To finish the story, Perry did have it out with them at the next directors’ meeting. And he answered every one of their objections. And they finally agreed that the marketing expert they were so lucky to have, whom they could never afford at his usual rate, that he was right about the marketing strategy. Duh.

Yeah, I’ve been there, too. Unfortunately, years of expertise does not buy you respect. Not respect for your knowledge, nor for your skills, nor for your time. Commoditization.

But what if they knew I was being paid three times as much as they were? Would they ask me to do something they could do just as well themselves? No! They would ask me only to do those things that I could do at least 3 times as well as they could.

Or what if I were paid 10 times as much? They’d only hire me to do what I could do 10 times as well as they could do themselves. Yes, it would be more difficult for me to find work. But I would only need to do half the work in order to make 5 times as much money. And I’d be doing only what I did best and what I enjoyed the most.

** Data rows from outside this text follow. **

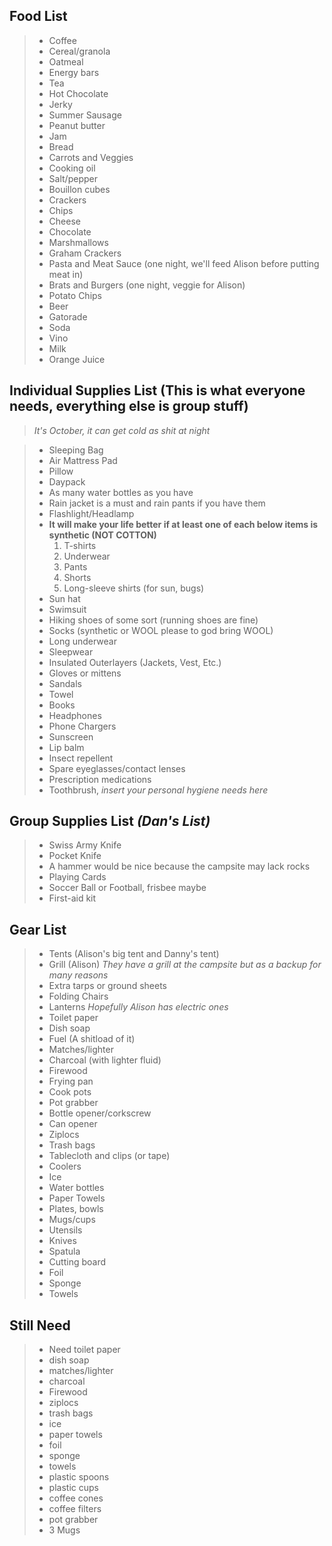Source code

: ## Food List

> - Coffee
> - Cereal/granola
> - Oatmeal
> - Energy bars
> - Tea
> - Hot Chocolate
> - Jerky
> - Summer Sausage
> - Peanut butter
> - Jam
> - Bread
> - Carrots and Veggies
> - Cooking oil
> - Salt/pepper
> - Bouillon cubes
> - Crackers
> - Chips
> - Cheese
> - Chocolate
> - Marshmallows
> - Graham Crackers
> - Pasta and Meat Sauce (one night, we'll feed Alison before putting meat in)
> - Brats and Burgers (one night, veggie for Alison)
> - Potato Chips
> - Beer
> - Gatorade
> - Soda
> - Vino
> - Milk
> - Orange Juice

## Individual Supplies List (This is what everyone needs, everything else is group stuff)
> *It's October, it can get cold as shit at night*

> - Sleeping Bag
> - Air Mattress Pad
> - Pillow
> - Daypack
> - As many water bottles as you have
> - Rain jacket is a must and rain pants if you have them
> - Flashlight/Headlamp
> - **It will make your life better if at least one of each below items is synthetic (NOT COTTON)**
>   1. T-shirts
>   2. Underwear
>   3. Pants
>   4. Shorts
>   5. Long-sleeve shirts (for sun, bugs)
> - Sun hat
> - Swimsuit
> - Hiking shoes of some sort (running shoes are fine)
> - Socks (synthetic or WOOL please to god bring WOOL)
> - Long underwear
> - Sleepwear
> - Insulated Outerlayers (Jackets, Vest, Etc.)
> - Gloves or mittens
> - Sandals
> - Towel
> - Books
> - Headphones
> - Phone Chargers
> - Sunscreen
> - Lip balm
> - Insect repellent
> - Spare eyeglasses/contact lenses
> - Prescription medications
> - Toothbrush, *insert your personal hygiene needs here*

## Group Supplies List *(Dan's List)*

> - Swiss Army Knife
> - Pocket Knife
> - A hammer would be nice because the campsite may lack rocks
> - Playing Cards
> - Soccer Ball or Football, frisbee maybe
> - First-aid kit

## Gear List

> - Tents (Alison's big tent and Danny's tent)
> - Grill (Alison)
> *They have a grill at the campsite but as a backup for many reasons*
> - Extra tarps or ground sheets
> - Folding Chairs
> - Lanterns
> *Hopefully Alison has electric ones*
> - Toilet paper
> - Dish soap
> - Fuel (A shitload of it)
> - Matches/lighter
> - Charcoal (with lighter fluid)
> - Firewood
> - Frying pan
> - Cook pots
> - Pot grabber
> - Bottle opener/corkscrew
> - Can opener
> - Ziplocs
> - Trash bags
> - Tablecloth and clips (or tape)
> - Coolers
> - Ice
> - Water bottles
> - Paper Towels
> - Plates, bowls
> - Mugs/cups
> - Utensils
> - Knives
> - Spatula
> - Cutting board
> - Foil
> - Sponge
> - Towels

## Still Need

> - Need toilet paper
> - dish soap
> - matches/lighter
> - charcoal
> - Firewood
> - ziplocs
> - trash bags
> - ice
> - paper towels
> - foil
> - sponge
> - towels
> - plastic spoons
> - plastic cups
> - coffee cones
> - coffee filters
> - pot grabber
> - 3 Mugs
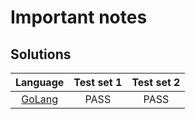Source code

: # Important notes

## Solutions

|      Language      | Test set 1 | Test set 2 |
| :----------------: | :--------: | :--------: |
| [GoLang](mural.go) |    PASS    |    PASS    |
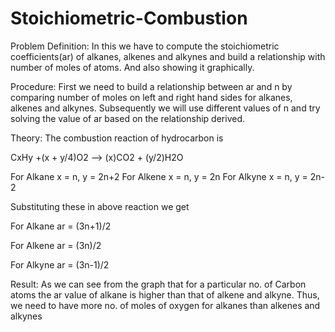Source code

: # Stoichiometric-Combustion

Problem Definition:
In this we have to compute the stoichiometric coefficients(ar) of alkanes, alkenes and alkynes and build a relationship with number of moles of atoms. And also showing it graphically.

Procedure:
First we need to build a relationship between ar and n by comparing number of moles on left and right hand sides for alkanes, alkenes and alkynes. Subsequently we will use different values of n and try solving the value of ar based on the relationship derived.

Theory:
The combustion reaction of hydrocarbon is 

CxHy +(x + y/4)O2 --> (x)CO2 + (y/2)H2O

For Alkane  x = n, y = 2n+2
For Alkene  x = n, y = 2n
For Alkyne  x = n, y = 2n-2

Substituting these in above reaction we get 

For Alkane ar = (3n+1)/2

For Alkene ar = (3n)/2

For Alkyne ar = (3n-1)/2

Result:
As we can see from the graph that for a particular no. of Carbon atoms the ar value of alkane is higher than that of alkene and alkyne. Thus, we need to have more no. of moles of oxygen for alkanes than alkenes and alkynes 
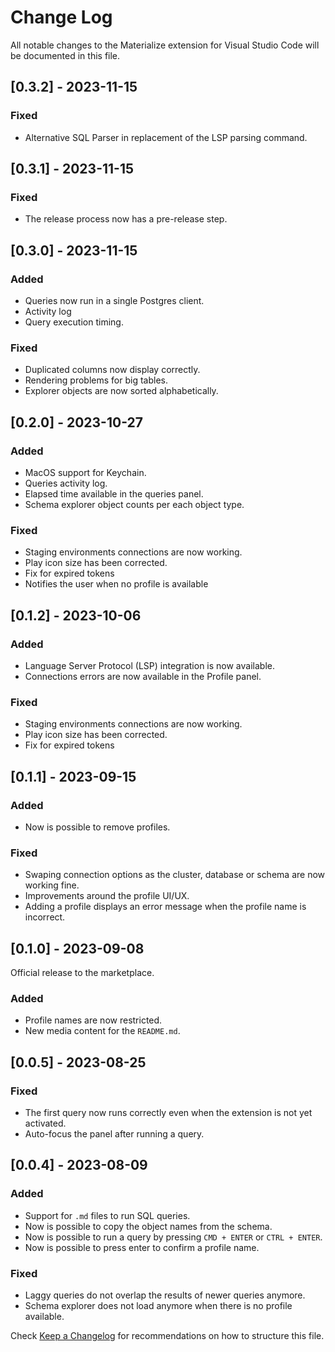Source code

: # Change Log

All notable changes to the Materialize extension for Visual Studio Code will be documented in this file.

## [0.3.2] - 2023-11-15

### Fixed
 - Alternative SQL Parser in replacement of the LSP parsing command.

## [0.3.1] - 2023-11-15

### Fixed
 - The release process now has a pre-release step.

## [0.3.0] - 2023-11-15

### Added
 - Queries now run in a single Postgres client.
 - Activity log
 - Query execution timing.

### Fixed
 - Duplicated columns now display correctly.
 - Rendering problems for big tables.
 - Explorer objects are now sorted alphabetically.

## [0.2.0] - 2023-10-27

### Added
 - MacOS support for Keychain.
 - Queries activity log.
 - Elapsed time available in the queries panel.
 - Schema explorer object counts per each object type.

### Fixed
 - Staging environments connections are now working.
 - Play icon size has been corrected.
 - Fix for expired tokens
 - Notifies the user when no profile is available

## [0.1.2] - 2023-10-06

### Added
 - Language Server Protocol (LSP) integration is now available.
 - Connections errors are now available in the Profile panel.

### Fixed
 - Staging environments connections are now working.
 - Play icon size has been corrected.
 - Fix for expired tokens

## [0.1.1] - 2023-09-15

### Added
 - Now is possible to remove profiles.

### Fixed
 - Swaping connection options as the cluster, database or schema are now working fine.
 - Improvements around the profile UI/UX.
 - Adding a profile displays an error message when the profile name is incorrect.

## [0.1.0] - 2023-09-08

Official release to the marketplace.

### Added

 - Profile names are now restricted.
 - New media content for the `README.md`.

## [0.0.5] - 2023-08-25

### Fixed
- The first query now runs correctly even when the extension is not yet activated.
- Auto-focus the panel after running a query.

## [0.0.4] - 2023-08-09

### Added
- Support for `.md` files to run SQL queries.
- Now is possible to copy the object names from the schema.
- Now is possible to run a query by pressing `CMD + ENTER` or `CTRL + ENTER`.
- Now is possible to press enter to confirm a profile name.

### Fixed
- Laggy queries do not overlap the results of newer queries anymore.
- Schema explorer does not load anymore when there is no profile available.

Check [Keep a Changelog](http://keepachangelog.com/) for recommendations on how to structure this file.
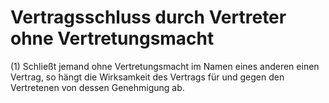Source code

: # Vertragsschluss durch Vertreter ohne Vertretungsmacht

(1) Schließt jemand ohne Vertretungsmacht im Namen eines anderen einen Vertrag, so hängt die Wirksamkeit des Vertrags für und gegen den Vertretenen von dessen Genehmigung ab.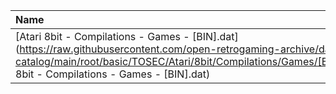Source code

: |Name|Size|
|:---|---:|
|[Atari 8bit - Compilations - Games - [BIN].dat](https://raw.githubusercontent.com/open-retrogaming-archive/dat-catalog/main/root/basic/TOSEC/Atari/8bit/Compilations/Games/[BIN]/Atari 8bit - Compilations - Games - [BIN].dat)|13810|
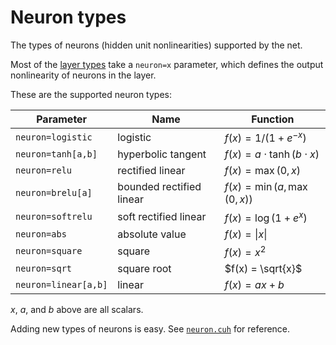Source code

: # Neuron types

The types of neurons (hidden unit nonlinearities) supported by the net.

Most of the [layer types](LayerParams.md) take a `neuron=x` parameter, which
defines the output nonlinearity of neurons in the layer.

These are the supported neuron types:

| Parameter            | Name                     | Function                          |
|----------------------|--------------------------|-----------------------------------|
| `neuron=logistic`    | logistic                 | $f(x) = 1/(1 + e^{-x})$           |
|`neuron=tanh[a,b]`    | hyperbolic tangent       | $f(x) = a \cdot \tanh(b \cdot x)$ |
| `neuron=relu`        | rectified linear         | $f(x) = \max(0, x)$               |
| `neuron=brelu[a]`    | bounded rectified linear | $f(x) = \min(a, \max(0, x))$      |
| `neuron=softrelu`    | soft rectified linear    | $f(x) = \log(1 + e^x)$            |
| `neuron=abs`         | absolute value           | $f(x) = \lvert x \rvert$          |
| `neuron=square`      | square                   | $f(x) = x^2$                      |
| `neuron=sqrt`        | square root              | $f(x) = \sqrt{x}$                 |
| `neuron=linear[a,b]` | linear                   | $f(x) = ax + b$                   |

$x$, $a$, and $b$ above are all scalars.

Adding new types of neurons is easy. See [`neuron.cuh`](../include/neuron.cuh)
for reference.
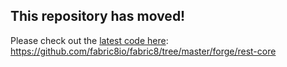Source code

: ## This repository has moved!

Please check out the [latest code here](https://github.com/fabric8io/fabric8/tree/master/forge/rest-core): https://github.com/fabric8io/fabric8/tree/master/forge/rest-core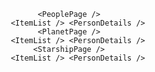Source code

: <App>
    <Header />
    <RandomPlanet />

    <PeoplePage />
        <ItemList /> <PersonDetails />
    <PlanetPage />
        <ItemList /> <PersonDetails />
    <StarshipPage />
        <ItemList /> <PersonDetails />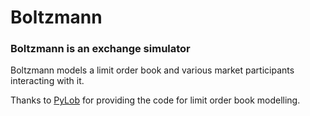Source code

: # Boltzmann
### Boltzmann is an exchange simulator

Boltzmann models a limit order book and various market participants interacting with it.

Thanks to [PyLob](https://github.com/DrAshBooth/PyLOB) for providing the code for limit order book modelling.
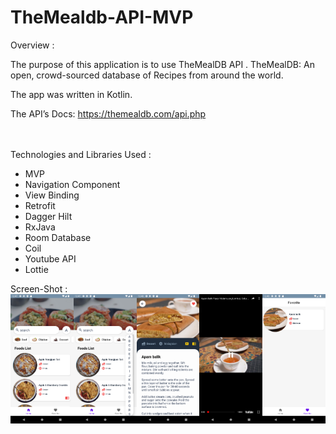 # TheMealdb-API-MVP

Overview :

The purpose of this application is to use TheMealDB API . TheMealDB: An open, crowd-sourced database of Recipes from around the world.

The app was written in Kotlin.

The API’s Docs: https://themealdb.com/api.php

<br>
<br>
Technologies and Libraries Used :

- MVP
- Navigation Component
- View Binding
- Retrofit
- Dagger Hilt
- RxJava
- Room Database
- Coil
- Youtube API
- Lottie

Screen-Shot :
<br>
<img alt="Ezatpanah TheMealdb-API-MVP" src="screenshots/Screenshot_1669502836.png" width="20%"><img alt="Ezatpanah TheMealdb-API-MVP" src="screenshots/Screenshot_1669502840.png" width="20%"><img alt="Ezatpanah TheMealdb-API-MVP" src="screenshots/Screenshot_1669502891.png" width="20%"><img alt="Ezatpanah TheMealdb-API-MVP" src="screenshots/Screenshot_1669502881.png" width="20%"><img alt="Ezatpanah TheMealdb-API-MVP" src="screenshots/Screenshot_1669502909.png" width="20%">
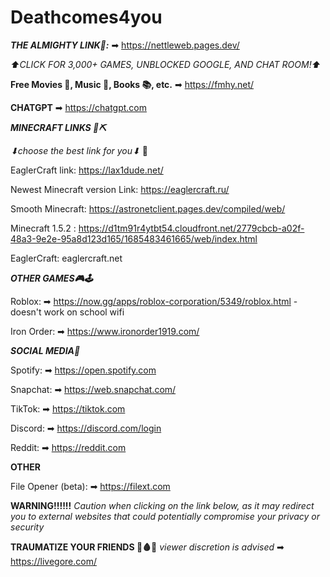 # Deathcomes4you


**_THE ALMIGHTY LINK🥇:_** ➡ https://nettleweb.pages.dev/

_⬆CLICK FOR 3,000+ GAMES, UNBLOCKED GOOGLE, AND CHAT ROOM!⬆_

**Free Movies 🎥, Music 🎵, Books 📚, etc.** ➡ https://fmhy.net/

**CHATGPT** ➡ https://chatgpt.com


***MINECRAFT LINKS 🧱⛏***

_⬇choose the best link for you⬇_ 🙂

EaglerCraft link: https://lax1dude.net/

Newest Minecraft version Link: https://eaglercraft.ru/

 Smooth Minecraft: https://astronetclient.pages.dev/compiled/web/  
 
Minecraft 1.5.2 : https://d1tm91r4ytbt54.cloudfront.net/2779cbcb-a02f-48a3-9e2e-95a8d123d165/1685483461665/web/index.html

EaglerCraft: eaglercraft.net

***OTHER GAMES🎮🕹***

Roblox: ➡ https://now.gg/apps/roblox-corporation/5349/roblox.html -doesn't work on school wifi

Iron Order: ➡ https://www.ironorder1919.com/

***SOCIAL MEDIA📱***

Spotify: ➡ https://open.spotify.com

Snapchat: ➡ https://web.snapchat.com/

TikTok: ➡ https://tiktok.com

Discord: ➡ https://discord.com/login

Reddit: ➡ https://reddit.com


**OTHER**

File Opener (beta): ➡ https://filext.com

**WARNING!!!!!!** _Caution when clicking on the link below, as it may redirect you to external websites that could potentially compromise your privacy or security_

**TRAUMATIZE YOUR FRIENDS 🔪🩸😈** _viewer discretion is advised_  ➡ https://livegore.com/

You may think this is unrealistic and frought with problems. But from what I’ve heard–and what I’m learning first-hand… There’s only one hard part in all this. And it’s not the expertise part. Is there anything I can do ten times as well as the average corporate drone? Yes. Lots of things. The expertise I already have. The hard part is not the expertise. The hard part is quoting a price of $300 an hour, or $400 an hour, or $500 an hour… and keeping a straight face.